3.) Exploring new options. DO YOU KNOW HOW MANY RACES OR EVENTS ARE LIKE, EVERY WEEKEND?! With the tunnel vision of my triad of summer races, I don’t really pay attention to the fun 5ks, charity runs or other weekend things because I have a focus. SWEET JESUS THERE ARE SO MANY THINGS! That’s kind of fun to see, just running stuff to do it, to connect. Not training for it. Cool bro.

4.) Spending more time on the bike. Indoors. With my book. I am embracing this. Fight me.

5.) Finishing 100k. I am really excited about testing my body in that way. I still don’t know if I can do it, but I’m sure as hell gonna try.

At this time next weekend, I’ll either be dead or have run 65 miles.

Until then, peace.

Bleh I’m tired

This morning was another one of those days that prove fitness is a state of mind. I slogged through 7 miles not feeling super great.

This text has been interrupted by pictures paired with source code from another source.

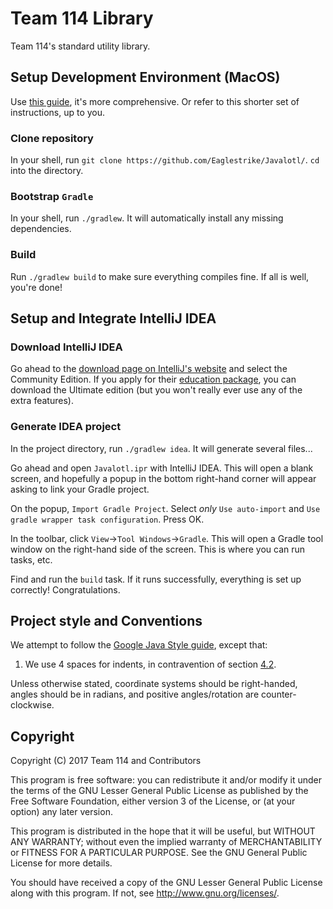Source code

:# Team 114 Library

Team 114's standard utility library.

## Setup Development Environment (MacOS)

Use [this guide](http://wat.sinnpi.com/dl/FRC%20Getting%20Started%20-%20IntelliJ%20IDEA.pdf), it's
more comprehensive. Or refer to this shorter set of instructions, up to you.

### Clone repository
In your shell, run `git clone https://github.com/Eaglestrike/Javalotl/`. `cd` into the directory.

### Bootstrap `Gradle`
In your shell, run `./gradlew`. It will automatically install any missing dependencies.

### Build
Run `./gradlew build` to make sure everything compiles fine. If all is well, you're done!

## Setup and Integrate IntelliJ IDEA

### Download IntelliJ IDEA
Go ahead to the [download page on IntelliJ's website](https://www.jetbrains.com/idea/download)
and select the Community Edition. If you apply for their
[education package](https://www.jetbrains.com/student/), you can download the Ultimate edition
(but you won't really ever use any of the extra features).

### Generate IDEA project
In the project directory, run `./gradlew idea`. It will generate several files...

Go ahead and open `Javalotl.ipr` with IntelliJ IDEA. This will open a blank screen, and hopefully
a popup in the bottom right-hand corner will appear asking to link your Gradle project.

On the popup, `Import Gradle Project`. Select *only* `Use auto-import` and
`Use gradle wrapper task configuration`. Press OK.

In the toolbar, click `View`->`Tool Windows`->`Gradle`. This will open a Gradle tool window on the
right-hand side of the screen. This is where you can run tasks, etc.

Find and run the `build` task. If it runs successfully, everything is set up correctly!
Congratulations.

## Project style and Conventions

We attempt to follow the
[Google Java Style guide](https://google.github.io/styleguide/javaguide.html),
except that:

1. We use 4 spaces for indents, in contravention of section
[4.2](https://google.github.io/styleguide/javaguide.html).

Unless otherwise stated, coordinate systems should be right-handed,
angles should be in radians, and positive angles/rotation are
counter-clockwise.

## Copyright

Copyright (C) 2017 Team 114 and Contributors

This program is free software: you can redistribute it and/or modify
it under the terms of the GNU Lesser General Public License as published
by the Free Software Foundation, either version 3 of the License,
or (at your option) any later version.

This program is distributed in the hope that it will be useful,
but WITHOUT ANY WARRANTY; without even the implied warranty of
MERCHANTABILITY or FITNESS FOR A PARTICULAR PURPOSE. See the
GNU General Public License for more details.

You should have received a copy of the GNU Lesser General Public License
along with this program. If not, see <http://www.gnu.org/licenses/>.
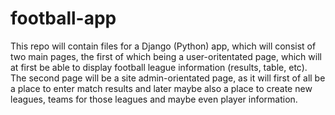 # football-app

This repo will contain files for a Django (Python) app, which will consist of two main pages, the first of which being a user-oritentated page, which will at first be able to display football league information (results, table, etc). The second page will be a site admin-orientated page, as it will first of all be a place to enter match results and later maybe also a place to create new leagues, teams for those leagues and maybe even player information.
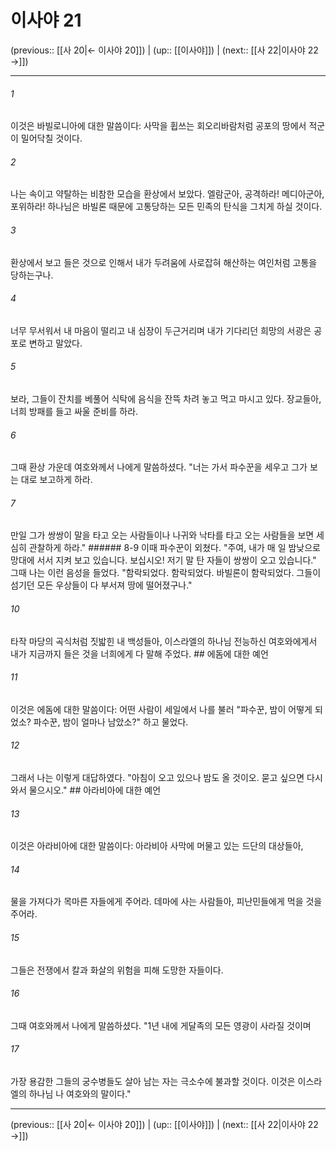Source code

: # 이사야 21

(previous:: [[사 20|← 이사야 20]]) | (up:: [[이사야]]) | (next:: [[사 22|이사야 22 →]])

***




###### 1 

이것은 바빌로니아에 대한 말씀이다: 사막을 휩쓰는 회오리바람처럼 공포의 땅에서 적군이 밀어닥칠 것이다. 



###### 2 

나는 속이고 약탈하는 비참한 모습을 환상에서 보았다. 엘람군아, 공격하라! 메디아군아, 포위하라! 하나님은 바빌론 때문에 고통당하는 모든 민족의 탄식을 그치게 하실 것이다. 



###### 3 

환상에서 보고 들은 것으로 인해서 내가 두려움에 사로잡혀 해산하는 여인처럼 고통을 당하는구나. 



###### 4 

너무 무서워서 내 마음이 떨리고 내 심장이 두근거리며 내가 기다리던 희망의 서광은 공포로 변하고 말았다. 



###### 5 

보라, 그들이 잔치를 베풀어 식탁에 음식을 잔뜩 차려 놓고 먹고 마시고 있다. 장교들아, 너희 방패를 들고 싸울 준비를 하라. 



###### 6 

그때 환상 가운데 여호와께서 나에게 말씀하셨다. "너는 가서 파수꾼을 세우고 그가 보는 대로 보고하게 하라. 



###### 7 

만일 그가 쌍쌍이 말을 타고 오는 사람들이나 나귀와 낙타를 타고 오는 사람들을 보면 세심히 관찰하게 하라." ###### 8-9 이때 파수꾼이 외쳤다. "주여, 내가 매 일 밤낮으로 망대에 서서 지켜 보고 있습니다. 보십시오! 저기 말 탄 자들이 쌍쌍이 오고 있습니다." 그때 나는 이런 음성을 들었다. "함락되었다. 함락되었다. 바빌론이 함락되었다. 그들이 섬기던 모든 우상들이 다 부서져 땅에 떨어졌구나." 



###### 10 

타작 마당의 곡식처럼 짓밟힌 내 백성들아, 이스라엘의 하나님 전능하신 여호와에게서 내가 지금까지 들은 것을 너희에게 다 말해 주었다. ## 에돔에 대한 예언 



###### 11 

이것은 에돔에 대한 말씀이다: 어떤 사람이 세일에서 나를 불러 "파수꾼, 밤이 어떻게 되었소? 파수꾼, 밤이 얼마나 남았소?" 하고 물었다. 



###### 12 

그래서 나는 이렇게 대답하였다. "아침이 오고 있으나 밤도 올 것이오. 묻고 싶으면 다시 와서 물으시오." ## 아라비아에 대한 예언 



###### 13 

이것은 아라비아에 대한 말씀이다: 아라비아 사막에 머물고 있는 드단의 대상들아, 



###### 14 

물을 가져다가 목마른 자들에게 주어라. 데마에 사는 사람들아, 피난민들에게 먹을 것을 주어라. 



###### 15 

그들은 전쟁에서 칼과 화살의 위험을 피해 도망한 자들이다. 



###### 16 

그때 여호와께서 나에게 말씀하셨다. "1년 내에 게달족의 모든 영광이 사라질 것이며 



###### 17 

가장 용감한 그들의 궁수병들도 살아 남는 자는 극소수에 불과할 것이다. 이것은 이스라엘의 하나님 나 여호와의 말이다."

***

(previous:: [[사 20|← 이사야 20]]) | (up:: [[이사야]]) | (next:: [[사 22|이사야 22 →]])
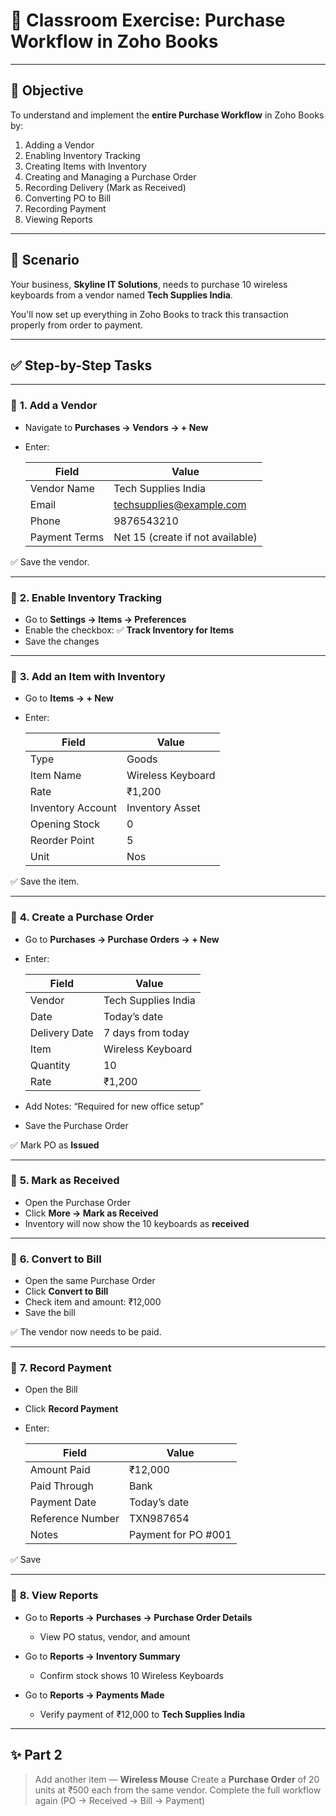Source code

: # 🧾 **Classroom Exercise: Purchase Workflow in Zoho Books**

---

## 🎯 **Objective**

To understand and implement the **entire Purchase Workflow** in Zoho Books by:

1. Adding a Vendor
2. Enabling Inventory Tracking
3. Creating Items with Inventory
4. Creating and Managing a Purchase Order
5. Recording Delivery (Mark as Received)
6. Converting PO to Bill
7. Recording Payment
8. Viewing Reports

---

## 📘 **Scenario**

Your business, **Skyline IT Solutions**, needs to purchase 10 wireless keyboards from a vendor named **Tech Supplies India**.

You'll now set up everything in Zoho Books to track this transaction properly from order to payment.

---

## ✅ **Step-by-Step Tasks**

---

### 🔹 **1. Add a Vendor**

- Navigate to **Purchases → Vendors → + New**
- Enter:

  | Field         | Value                                                       |
  | ------------- | ----------------------------------------------------------- |
  | Vendor Name   | Tech Supplies India                                         |
  | Email         | [techsupplies@example.com](mailto:techsupplies@example.com) |
  | Phone         | 9876543210                                                  |
  | Payment Terms | Net 15 (create if not available)                            |

✅ Save the vendor.

---

### 🔹 **2. Enable Inventory Tracking**

- Go to **Settings → Items → Preferences**
- Enable the checkbox: ✅ **Track Inventory for Items**
- Save the changes

---

### 🔹 **3. Add an Item with Inventory**

- Go to **Items → + New**
- Enter:

  | Field             | Value             |
  | ----------------- | ----------------- |
  | Type              | Goods             |
  | Item Name         | Wireless Keyboard |
  | Rate              | ₹1,200            |
  | Inventory Account | Inventory Asset   |
  | Opening Stock     | 0                 |
  | Reorder Point     | 5                 |
  | Unit              | Nos               |

✅ Save the item.

---

### 🔹 **4. Create a Purchase Order**

- Go to **Purchases → Purchase Orders → + New**

- Enter:

  | Field         | Value               |
  | ------------- | ------------------- |
  | Vendor        | Tech Supplies India |
  | Date          | Today’s date        |
  | Delivery Date | 7 days from today   |
  | Item          | Wireless Keyboard   |
  | Quantity      | 10                  |
  | Rate          | ₹1,200              |

- Add Notes: “Required for new office setup”

- Save the Purchase Order

✅ Mark PO as **Issued**

---

### 🔹 **5. Mark as Received**

- Open the Purchase Order
- Click **More → Mark as Received**
- Inventory will now show the 10 keyboards as **received**

---

### 🔹 **6. Convert to Bill**

- Open the same Purchase Order
- Click **Convert to Bill**
- Check item and amount: ₹12,000
- Save the bill

✅ The vendor now needs to be paid.

---

### 🔹 **7. Record Payment**

- Open the Bill
- Click **Record Payment**
- Enter:

  | Field            | Value               |
  | ---------------- | ------------------- |
  | Amount Paid      | ₹12,000             |
  | Paid Through     | Bank                |
  | Payment Date     | Today’s date        |
  | Reference Number | TXN987654           |
  | Notes            | Payment for PO #001 |

✅ Save

---

### 🔹 **8. View Reports**

- Go to **Reports → Purchases → Purchase Order Details**

  - View PO status, vendor, and amount

- Go to **Reports → Inventory Summary**

  - Confirm stock shows 10 Wireless Keyboards

- Go to **Reports → Payments Made**

  - Verify payment of ₹12,000 to **Tech Supplies India**

---

## ✨ **Part 2**

> Add another item — **Wireless Mouse**
> Create a **Purchase Order** of 20 units at ₹500 each from the same vendor.
> Complete the full workflow again (PO → Received → Bill → Payment)
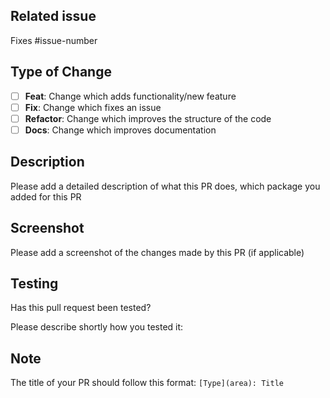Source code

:## Related issue

Fixes #issue-number

## Type of Change

- [ ] **Feat**: Change which adds functionality/new feature
- [ ] **Fix**: Change which fixes an issue
- [ ] **Refactor**: Change which improves the structure of the code
- [ ] **Docs**: Change which improves documentation

## Description

Please add a detailed description of what this PR does, which package you added for this PR

## Screenshot 

Please add a screenshot of the changes made by this PR (if applicable)

## Testing

Has this pull request been tested?

Please describe shortly how you tested it:


## Note
The title of your PR should follow this format: `[Type](area): Title`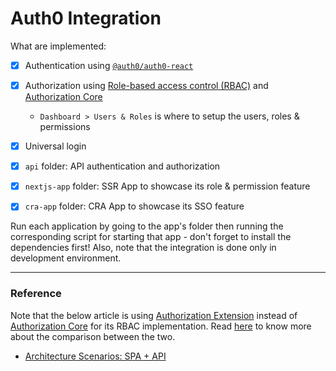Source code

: # Auth0 Integration

What are implemented:

- [x] Authentication using [`@auth0/auth0-react`](https://github.com/auth0/auth0-react)
- [x] Authorization using [Role-based access control (RBAC)](https://auth0.com/docs/authorization/rbac) and [Authorization Core](https://auth0.com/docs/authorization/how-to-use-auth0s-core-authorization-feature-set)

  - `Dashboard > Users & Roles` is where to setup the users, roles & permissions

- [x] Universal login
- [x] `api` folder: API authentication and authorization
- [x] `nextjs-app` folder: SSR App to showcase its role & permission feature
- [x] `cra-app` folder: CRA App to showcase its SSO feature

Run each application by going to the app's folder then running the corresponding script for starting that app - don't forget to install the dependencies first! Also, note that the integration is done only in development environment.

---

### Reference

Note that the below article is using [Authorization Extension](https://auth0.com/docs/extensions/authorization-extension) instead of [Authorization Core](https://auth0.com/docs/authorization/how-to-use-auth0s-core-authorization-feature-set) for its RBAC implementation. Read [here](https://auth0.com/docs/authorization/authorization-core-vs-authorization-extension) to know more about the comparison between the two.

- [Architecture Scenarios: SPA + API](https://auth0.com/docs/architecture-scenarios/spa-api)
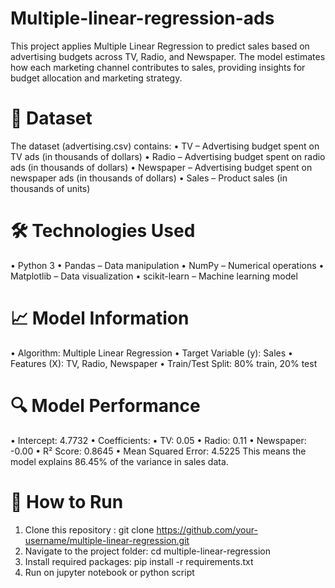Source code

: # Multiple-linear-regression-ads
This project applies Multiple Linear Regression to predict sales based on advertising budgets across TV, Radio, and Newspaper. The model estimates how each marketing channel contributes to sales, providing insights for budget allocation and marketing strategy.

# 📂 Dataset
The dataset (advertising.csv) contains:
• TV – Advertising budget spent on TV ads (in thousands of dollars)
• Radio – Advertising budget spent on radio ads (in thousands of dollars)
• Newspaper – Advertising budget spent on newspaper ads (in thousands of dollars)
• Sales – Product sales (in thousands of units)

# 🛠️ Technologies Used
• Python 3
• Pandas – Data manipulation
• NumPy – Numerical operations
• Matplotlib – Data visualization
• scikit-learn – Machine learning model

# 📈 Model Information
• Algorithm: Multiple Linear Regression
• Target Variable (y): Sales
• Features (X): TV, Radio, Newspaper
• Train/Test Split: 80% train, 20% test

# 🔍 Model Performance
• Intercept: 4.7732
• Coefficients:
• TV: 0.05
• Radio: 0.11
• Newspaper: -0.00
• R² Score: 0.8645
• Mean Squared Error: 4.5225
 This means the model explains 86.45% of the variance in sales data.

# 🚀 How to Run
1. Clone this repository :
   git clone https://github.com/your-username/multiple-linear-regression.git
2. Navigate to the project folder:
   cd multiple-linear-regression
3. Install required packages:
   pip install -r requirements.txt
4. Run on jupyter notebook or python script
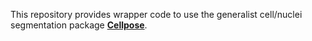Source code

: 
This repository provides wrapper code to use the generalist cell/nuclei segmentation package [**Cellpose**](https://github.com/mouseland/cellpose). 
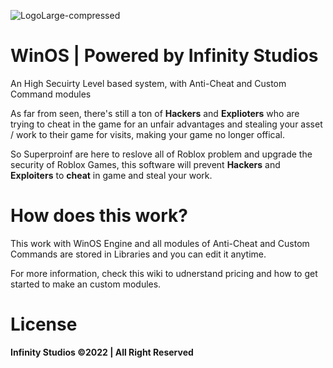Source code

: ![LogoLarge-compressed](https://user-images.githubusercontent.com/90308183/202834681-f977c679-59e5-4a0a-8c20-b688839893d5.png)
# WinOS | Powered by Infinity Studios
An High Secuirty Level based system, with Anti-Cheat and Custom Command modules

As far from seen, there's still a ton of **Hackers** and **Explioters** who are trying to cheat in the game for an unfair advantages and stealing your asset / work to their game for visits, making your game no longer offical.

So Superproinf are here to reslove all of Roblox problem and upgrade the security of Roblox Games, this software will prevent **Hackers** and **Exploiters** to **cheat** in game and steal your work.

# How does this work?
This work with WinOS Engine and all modules of Anti-Cheat and Custom Commands are stored in Libraries and you can edit it anytime.

For more information, check this wiki to udnerstand pricing and how to get started to make an custom modules.

# License
**Infinity Studios ©2022 | All Right Reserved**
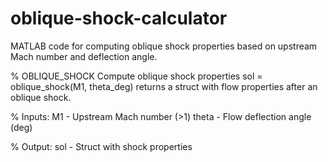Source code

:# oblique-shock-calculator
MATLAB code for computing oblique shock properties based on upstream Mach number and deflection angle.

% OBLIQUE_SHOCK Compute oblique shock properties
 sol = oblique_shock(M1, theta_deg) returns a struct with flow
 properties after an oblique shock.


% Inputs:
 M1    - Upstream Mach number (>1)
 theta - Flow deflection angle (deg)


% Output:
  sol - Struct with shock properties
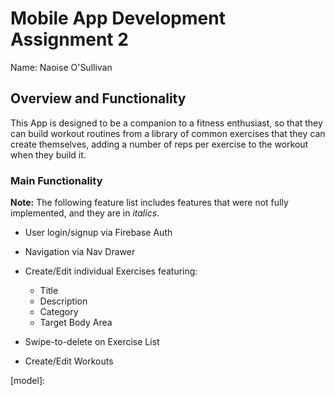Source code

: # Mobile App Development Assignment 2

Name: Naoise O'Sullivan

## Overview and Functionality

This App is designed to be a companion to a fitness enthusiast, so that they can build workout routines from a library of common exercises that they can create themselves, adding a number of reps per exercise to the workout when they build it.

### Main Functionality

**Note:** The following feature list includes features that were not fully implemented, and they are in *italics*.

- User login/signup via Firebase Auth
- Navigation via Nav Drawer
- Create/Edit individual Exercises featuring:
    - Title
    - Description
    - Category
    - Target Body Area
    
- Swipe-to-delete on Exercise List
- Create/Edit Workouts




[model]:
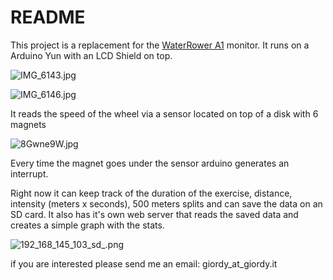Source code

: # README #

This project is a replacement for the [WaterRower A1](https://www.waterrower.it/wra1.php) monitor. It runs on a Arduino Yun with an LCD Shield on top.

![IMG_6143.jpg](https://bitbucket.org/repo/XdXBrG/images/1518004658-IMG_6143.jpg)

![IMG_6146.jpg](https://bitbucket.org/repo/XdXBrG/images/3418155426-IMG_6146.jpg)

It reads the speed of the wheel via a sensor located on top of a disk with 6 magnets

![8Gwne9W.jpg](https://bitbucket.org/repo/XdXBrG/images/2013458362-8Gwne9W.jpg)  

Every time the magnet goes under the sensor arduino generates an interrupt.

Right now it can keep track of the duration of the exercise, distance, intensity (meters x seconds), 500 meters splits and can save the data on an SD card. It also has it's own web server that reads the saved data and creates a simple graph with the stats.

![192_168_145_103_sd_.png](https://bitbucket.org/repo/XdXBrG/images/2373117926-192_168_145_103_sd_.png)

if you are interested please send me an email: giordy_at_giordy.it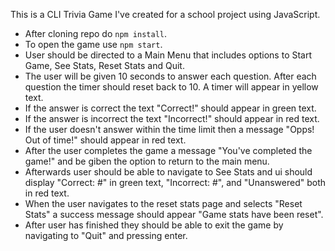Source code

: This is a CLI Trivia Game I've created for a school project using JavaScript. 

- After cloning repo do `npm install`.
- To open the game use `npm start`.
- User should be directed to a Main Menu that includes options to Start Game, See Stats, Reset Stats and Quit.
- The user will be given 10 seconds to answer each question. After each question the timer should reset back to 10. A timer will appear in yellow text.
- If the answer is correct the text "Correct!" should appear in green text.
- If the answer is incorrect the text "Incorrect!" should appear in red text.
- If the user doesn't answer within the time limit then a message "Opps! Out of time!" should appear in red text.
- After the user completes the game a message "You've completed the game!" and be giben the option to return to the main menu.
- Afterwards user should be able to navigate to See Stats and ui should display "Correct: #" in green text, "Incorrect: #", and "Unanswered" both in red text.
- When the user navigates to the reset stats page and selects "Reset Stats" a success message should appear "Game stats have been reset".
- After user has finished they should be able to exit the game by navigating to "Quit" and pressing enter.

How I am going to make it through 65 next weekend, I don’t know. Potatoes, Tailwind and a good crew.

Speaking of crew, I am having two of my friends help out during the race. I have no real idea what that means, but mostly I’m looking forward seeing people and then spending 20 miles with one of them at the end.

To be honest, trail running isn’t exciting me right now. Running is still fun and challenging, but I’m ready for a break after Twisted. Im at peace with where I’m at. I don’t want to run anything longer or crazier. I just want to take a step back and enjoy the stuff I’ve done this summer.

I had a great day off on Sunday. I ran, read for 3 hours, met my friend Ashley for lunch, read some more, cooked, just did whatever I wanted. It was just what I needed.

I’ve decided to keep all my jobs. I just had a freak out moment there when I didn’t get a day off last weekend and I was really looking forward to it. After all, having three jobs helps justify my new road kicks…

I’m already looking forward to this Sunday.